__Extracted entries__
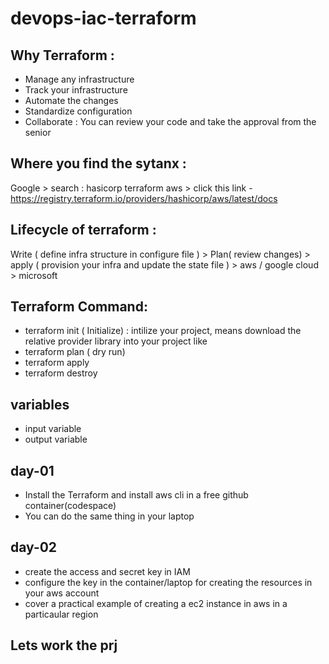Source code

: # devops-iac-terraform
## Why Terraform :
- Manage any infrastructure
- Track your infrastructure
- Automate the changes
- Standardize configuration
- Collaborate : You can review  your code and take the approval from the senior

## Where you find the sytanx :
Google > search : hasicorp terraform aws >  click this link - https://registry.terraform.io/providers/hashicorp/aws/latest/docs

## Lifecycle of terraform : 
Write ( define infra structure in configure file )  > Plan( review changes) > apply ( provision your infra and update the state file ) > aws / google cloud > microsoft 


## Terraform  Command: 
- terraform init ( Initialize) : intilize your project, means download the relative provider library  into your project like
- terraform plan ( dry run)
- terraform apply
- terraform destroy
## variables
- input variable
- output variable
  
## day-01 
- Install the Terraform and install aws cli in a free github container(codespace) 
- You can do the same thing in your laptop
  
## day-02
- create the access and secret key in IAM
- configure the key in the container/laptop for creating the resources in your aws account
- cover a practical example of creating a  ec2 instance in aws in a particaular region   


## Lets work the prj
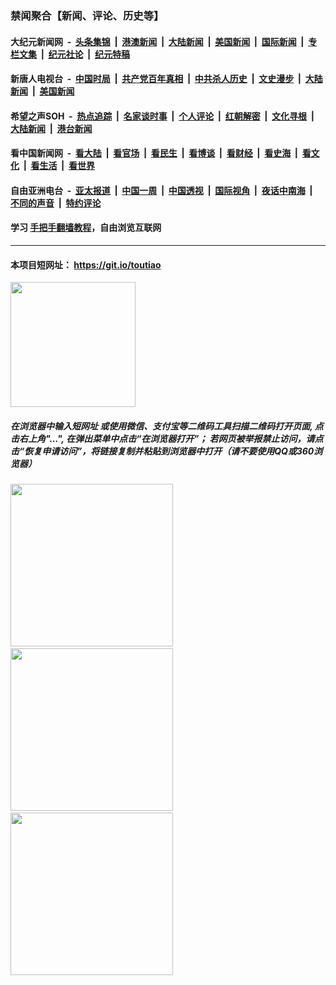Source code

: ### 禁闻聚合【新闻、评论、历史等】

#### 大纪元新闻网 &nbsp;-&nbsp; [头条集锦](indexes/E头条集锦.md?t=02130755) &nbsp;|&nbsp; [港澳新闻](indexes/E港澳新闻.md?t=02130755)  &nbsp;|&nbsp; [大陆新闻](indexes/E大陆新闻.md?t=02130755) &nbsp;|&nbsp; [美国新闻](indexes/E美国新闻.md?t=02130755) &nbsp;|&nbsp; [国际新闻](indexes/E国际新闻.md?t=02130755) &nbsp;|&nbsp; [专栏文集](indexes/E专栏文集.md?t=02130755) &nbsp;|&nbsp; [纪元社论](indexes/E纪元社论.md?t=02130755) &nbsp;|&nbsp; [纪元特稿](indexes/E纪元特稿.md?t=02130755) 

#### 新唐人电视台 &nbsp;-&nbsp; [中国时局](indexes/N中国时局.md?t=02130755) &nbsp;|&nbsp; [共产党百年真相](indexes/N共产党百年真相.md?t=02130755) &nbsp;|&nbsp; [中共杀人历史](indexes/N中共杀人历史.md?t=02130755) &nbsp;|&nbsp; [文史漫步](indexes/N文史漫步.md?t=02130755) &nbsp;|&nbsp; [大陆新闻](indexes/N大陆新闻.md?t=02130755) &nbsp;|&nbsp; [美国新闻](indexes/N美国新闻.md?t=02130755)

#### 希望之声SOH &nbsp;-&nbsp; [热点追踪](indexes/H热点追踪.md?t=02130755) &nbsp;|&nbsp; [名家谈时事](indexes/H名家谈时事.md?t=02130755) &nbsp;|&nbsp; [个人评论](indexes/H个人评论.md?t=02130755)  &nbsp;|&nbsp; [红朝解密](indexes/H红朝解密.md?t=02130755) &nbsp;|&nbsp; [文化寻根](indexes/H文化寻根.md?t=02130755) &nbsp;|&nbsp; [大陆新闻](indexes/H大陆新闻.md?t=02130755) &nbsp;|&nbsp; [港台新闻](indexes/H港台新闻.md?t=02130755)

#### 看中国新闻网 &nbsp;-&nbsp; [看大陆](indexes/S看大陆.md?t=02130755) &nbsp;|&nbsp; [看官场](indexes/S看官场.md?t=02130755) &nbsp;|&nbsp; [看民生](indexes/S看民生.md?t=02130755)  &nbsp;|&nbsp; [看博谈](indexes/S看博谈.md?t=02130755) &nbsp;|&nbsp; [看财经](indexes/S看财经.md?t=02130755) &nbsp;|&nbsp; [看史海](indexes/S看史海.md?t=02130755) &nbsp;|&nbsp; [看文化](indexes/S看文化.md?t=02130755) &nbsp;|&nbsp; [看生活](indexes/S看生活.md?t=02130755) &nbsp;|&nbsp; [看世界](indexes/S看世界.md?t=02130755)

#### 自由亚洲电台 &nbsp;-&nbsp; [亚太报道](indexes/R亚太报道.md?t=02130755) &nbsp;|&nbsp; [中国一周](indexes/R中国一周.md?t=02130755) &nbsp;|&nbsp; [中国透视](indexes/R中国透视.md?t=02130755)  &nbsp;|&nbsp; [国际视角](indexes/R国际视角.md?t=02130755) &nbsp;|&nbsp; [夜话中南海](indexes/R夜话中南海.md?t=02130755) &nbsp;|&nbsp; [不同的声音](indexes/R不同的声音.md?t=02130755) &nbsp;|&nbsp; [特约评论](indexes/R特约评论.md?t=02130755)

#### 学习 [手把手翻墙教程](https://github.com/gfw-breaker/guides/wiki)，自由浏览互联网

----

#### 本项目短网址： https://git.io/toutiao
<img src="https://raw.githubusercontent.com/gfw-breaker/banned-news/master/scripts/img/qr.png" width="200px"/>  

##### 在浏览器中输入短网址 或使用微信、支付宝等二维码工具扫描二维码打开页面, 点击右上角"...", 在弹出菜单中点击“在浏览器打开”； 若网页被举报禁止访问，请点击“恢复申请访问”，将链接复制并粘贴到浏览器中打开（请不要使用QQ或360浏览器）

<img src="https://raw.githubusercontent.com/gfw-breaker/banned-news/master/scripts/img/1.png" width="260px"/> &nbsp; <img src="https://raw.githubusercontent.com/gfw-breaker/banned-news/master/scripts/img/2.png" width="260px"/> &nbsp; <img src="https://raw.githubusercontent.com/gfw-breaker/banned-news/master/scripts/img/3.png" width="260px"/>
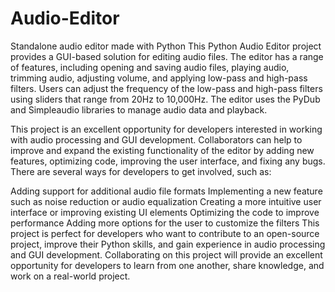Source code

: # Audio-Editor
Standalone audio editor made with Python
This Python Audio Editor project provides a GUI-based solution for editing audio files. The editor has a range of features, including opening and saving audio files, playing audio, trimming audio, adjusting volume, and applying low-pass and high-pass filters. Users can adjust the frequency of the low-pass and high-pass filters using sliders that range from 20Hz to 10,000Hz. The editor uses the PyDub and Simpleaudio libraries to manage audio data and playback.

This project is an excellent opportunity for developers interested in working with audio processing and GUI development. Collaborators can help to improve and expand the existing functionality of the editor by adding new features, optimizing code, improving the user interface, and fixing any bugs. There are several ways for developers to get involved, such as:

Adding support for additional audio file formats
Implementing a new feature such as noise reduction or audio equalization
Creating a more intuitive user interface or improving existing UI elements
Optimizing the code to improve performance
Adding more options for the user to customize the filters
This project is perfect for developers who want to contribute to an open-source project, improve their Python skills, and gain experience in audio processing and GUI development. Collaborating on this project will provide an excellent opportunity for developers to learn from one another, share knowledge, and work on a real-world project.
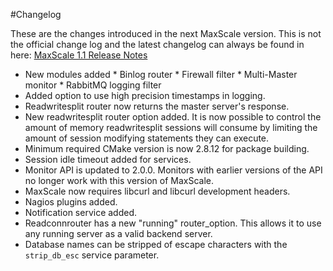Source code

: #Changelog

These are the changes introduced in the next MaxScale version. This is not the official change log and the latest changelog can always be found in here: [MaxScale 1.1 Release Notes](Release-Notes/MaxScale-1.1-Release-Notes.md)

* New modules added
      * Binlog router
      * Firewall filter
      * Multi-Master monitor
      * RabbitMQ logging filter
* Added option to use high precision timestamps in logging.
* Readwritesplit router now returns the master server's response.
* New readwritesplit router option added. It is now possible to control the amount of memory readwritesplit sessions will consume by limiting the amount of session modifying statements they can execute.
* Minimum required CMake version is now 2.8.12 for package building.
* Session idle timeout added for services.
* Monitor API is updated to 2.0.0. Monitors with earlier versions of the API no longer work with this version of MaxScale.
* MaxScale now requires libcurl and libcurl development headers.
* Nagios plugins added.
* Notification service added.
* Readconnrouter has a new "running" router_option. This allows it to use any running server as a valid backend server.
* Database names can be stripped of escape characters with the `strip_db_esc` service parameter.
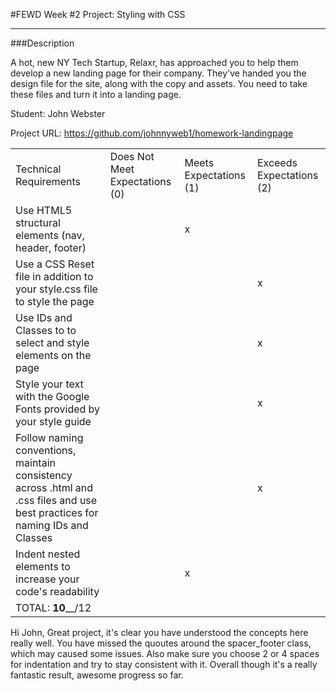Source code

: #FEWD Week #2 Project: Styling with CSS

---


###Description


A hot, new NY Tech Startup, Relaxr, has approached you to help them develop a new landing page for their company. They've handed you the design file for the site, along with the copy and assets. You need to take these files and turn it into a landing page.

Student: John Webster

Project URL: https://github.com/johnnyweb1/homework-landingpage


|                                                                                                                               |                                |                        |                          |
|-------------------------------------------------------------------------------------------------------------------------------|--------------------------------|------------------------|--------------------------|
| Technical Requirements                                                                                                        | Does Not Meet Expectations (0) | Meets Expectations (1) | Exceeds Expectations (2) |
| Use HTML5 structural elements (nav, header, footer)                                                                           |                                |           x            |                          |
| Use a CSS Reset file in addition to your style.css file to style the page                                                     |                                |                        |            x             |
| Use IDs and Classes to to select and style elements on the page                                                               |                                |                        |            x             |
| Style your text with the Google Fonts provided by your style guide                                                            |                                |                        |            x             |
| Follow naming conventions, maintain consistency across .html and .css files and use best practices for naming IDs and Classes |                                |                        |            x             |
| Indent nested elements to increase your code's readability                                                                    |                                |           x            |                          |
| TOTAL: __10____/12                                                                                                              |                                |                        |                          |

Hi John,
Great project, it's clear you have understood the concepts here really well. You have missed the quoutes around the spacer_footer class, which may caused some issues. Also make sure you choose 2 or 4 spaces for indentation and try to stay consistent with it.
Overall though it's a really fantastic result, awesome progress so far.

__Description of the task__
Your answer must be every line from the entries that contains the string "latest", copied as it stands.

__Task output__
Google > search : hasicorp terraform aws >  click this link - https://registry.terraform.io/providers/hashicorp/aws/latest/docs
These are the changes introduced in the next MaxScale version. This is not the official change log and the latest changelog can always be found in here: [MaxScale 1.1 Release Notes](Release-Notes/MaxScale-1.1-Release-Notes.md)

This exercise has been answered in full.